だが、たとえば事象変移を入れ替わり現象そのものだとするならば、観測行為やグノーシスとの接触によってひとりの人間の意識が散逸し、グノーシスを一体発生させただけでも、それは事象変移が起きたと言え、これを局所事象変移と呼ぶことはできるかもしれない。
また、作中には聖堂船型と呼ばれる惑星のグノーシスが登場するが、惑星がグノーシス化するには相当大規模な観測行為が必要となる。事象変移と局所事象変移は、惑星が消失(実際は観測行為による入れ替わり現象を来している)するかしないかで区別されているのかもしれない。
知的生命体以外のグノーシス(グノーシス集合体) 75%
事象変移が起きても、人間以外の生物や無機物のほとんどは消失現象を起こすだけで、グノーシスは発生しない。人間以外の物質のほとんどは拒絶の意志を持つほど高度な精神活動を行っていないので、これらの意識は散逸する意識にはならず、グノーシスとして実数領域に出現することもないからだ。だが高度な精神活動を行っていないように見えて実は…という物質も存在する。
Ep.1で惑星アリアドネの消失現象が起きたが、これはゾハルエミュレータの起動実験に失敗し、事象変移が発生したためである(厳密な意味では起動は成功している)。
集合的無意識にあった惑星の意識は拒絶の意志を持って虚数領域を逸脱し、実数領域の物質である惑星と入れ替わった。その結果、惑星が消失したのである。人々は惑星ごと虚数領域に移動させられ(当然人間その他の意識も散逸や消滅を起こしている)、実数領域には惑星のグノーシスである聖堂船と、その他大勢のグノーシスの皆さんが出現した。
作中では「聖堂船型グノーシス」という言葉が市民権を得ていることから、グノーシスとなった惑星の意識は他にもあるらしいとわかる。
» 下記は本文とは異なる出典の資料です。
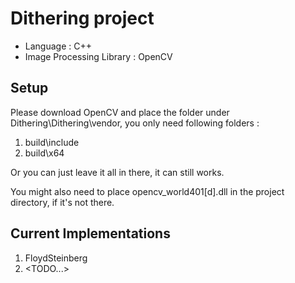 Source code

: # Dithering project

* Language : C++
* Image Processing Library : OpenCV

## Setup

Please download OpenCV and place the folder under Dithering\Dithering\vendor, you only need following folders : 

  1. build\include
  2. build\x64

Or you can just leave it all in there, it can still works.

You might also need to place opencv_world401[d].dll in the project directory, if it's not there.

## Current Implementations

1. FloydSteinberg
2. <TODO...>
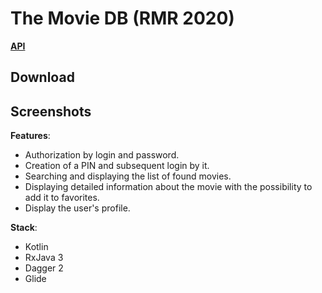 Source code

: # The Movie DB (RMR 2020)

[**API**](https://developers.themoviedb.org/3/getting-started/introduction)

## Download

## Screenshots

**Features**:
* Authorization by login and password.
* Creation of a PIN and subsequent login by it.
* Searching and displaying the list of found movies.
* Displaying detailed information about the movie with the possibility to add it to favorites.
* Display the user's profile.

**Stack**:
* Kotlin
* RxJava 3 
* Dagger 2
* Glide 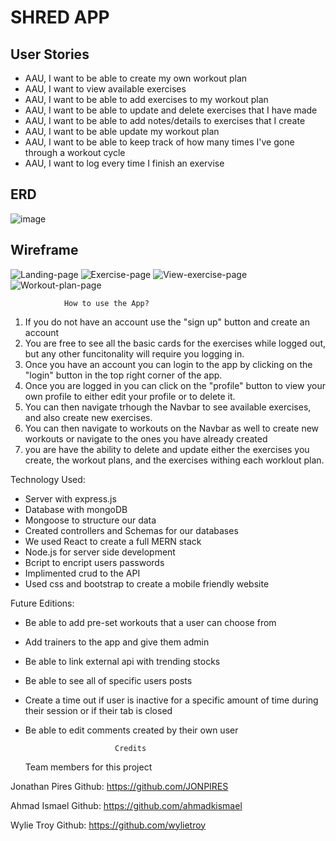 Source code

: # SHRED APP

## User Stories

- AAU, I want to be able to create my own workout plan
- AAU, I want to view available exercises
- AAU, I want to be able to add exercises to my workout plan
- AAU, I want to be able to update and delete exercises that I have made
- AAU, I want to be able to add notes/details to exercises that I create
- AAU, I want to be able update my workout plan
- AAU, I want to be able to keep track of how many times I've gone through a workout cycle
- AAU, I want to log every time I finish an exervise

## ERD

![image](https://user-images.githubusercontent.com/110505134/233655608-249b8aa5-d5b7-4e33-98e5-d4847f598454.png)

## Wireframe

![Landing-page](https://user-images.githubusercontent.com/110505134/233655684-6e47e03b-cda0-4c0e-a1de-5da225287792.png)
![Exercise-page](https://user-images.githubusercontent.com/110505134/233655699-e1aca206-95d8-48f8-adf9-643c358fa608.png)
![View-exercise-page](https://user-images.githubusercontent.com/110505134/233655794-0acf8a99-50f6-4467-9f51-0df4f96b7339.png)
![Workout-plan-page](https://user-images.githubusercontent.com/110505134/233655951-12beef53-ecac-4f1c-bdc9-7d409296838b.png)

                How to use the App?

1. If you do not have an account use the "sign up" button and create an account
2. You are free to see all the basic cards for the exercises while logged out, but any other funcitonality will require you logging in.
3. Once you have an account you can login to the app by clicking on the "login" button in the top right corner of the app.
4. Once you are logged in you can click on the "profile" button to view your own profile to either edit your profile or to delete it.
5. You can then navigate trhough the Navbar to see available exercises, and also create new exercises.
6. You can then navigate to workouts on the Navbar as well to create new workouts or navigate to the ones you have already created
7. you are have the ability to delete and update either the exercises you create, the workout plans, and the exercises withing each worklout plan.

Technology Used:

- Server with express.js
- Database with mongoDB
- Mongoose to structure our data
- Created controllers and Schemas for our databases
- We used React to create a full MERN stack
- Node.js for server side development
- Bcript to encript users passwords
- Implimented crud to the API
- Used css and bootstrap to create a mobile friendly website

Future Editions:

- Be able to add pre-set workouts that a user can choose from
- Add trainers to the app and give them admin
- Be able to link external api with trending stocks
- Be able to see all of specific users posts
- Create a time out if user is inactive for a specific amount of time during their session or if their tab is closed
- Be able to edit comments created by their own user

                          Credits

  Team members for this project

Jonathan Pires
Github: https://github.com/JONPIRES

Ahmad Ismael
Github: https://github.com/ahmadkismael

Wylie Troy
Github: https://github.com/wylietroy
もちろん人々は、聖堂船型グノーシスが惑星の意識の成れの果てであるとは気付いていない。
もしかしたら惑星の他にも、グノーシスとなった人間以外の生命体や物質があるかもしれない(縄文杉とか殺生石のグノーシスとか…グノーシスになってしまうと見分けはつかないが。
ただ、本当に惑星が意識を持っているかどうかは疑問である。なぜならば、攻略本に「グノーシスが集合体を形成する」という記述があるからだ。
グノーシスとは「拒絶の意志」を持つ意識波動なので、その波形は極めて単純であるうえ、ほぼすべてのグノーシスが似たような波形を持つ。波動同士の接触による波動の合成(あるいは干渉)について上で述べたが、似たような波形を持つ波動間で合成が起きた場合、生まれた波動の波高は高まり、合成前より強い波動が誕生する。この現象をグノーシスに当てはめると、二体以上のグノーシスが融合し、より大きなサイズのグノーシスが生まれることになる。人間はグノーシス=意識波動の強さを視覚的に捉えているので、波動が強くなった=でかくなったと認識するからだ(このへんはあまりつっこまないでください)。
惑星規模の事象変異は膨大な数のグノーシスを発生させるので、過密状態となったグノーシスの間で衝突事故が多発する。このとき波形の類似した複数のグノーシスたちが接触すると、波動の合成により、ひとつのグノーシス集合体が形成される。これを繰り返せば、惑星規模の巨大なグノーシスが誕生してもおかしくはない。
つまり惑星そのものが意識を持っているのではなく、惑星規模の事象変移で大量のグノーシスによる集合体が形成され、結果的に惑星に匹敵するほどの巨大なグノーシスが誕生したのだとも考えられる。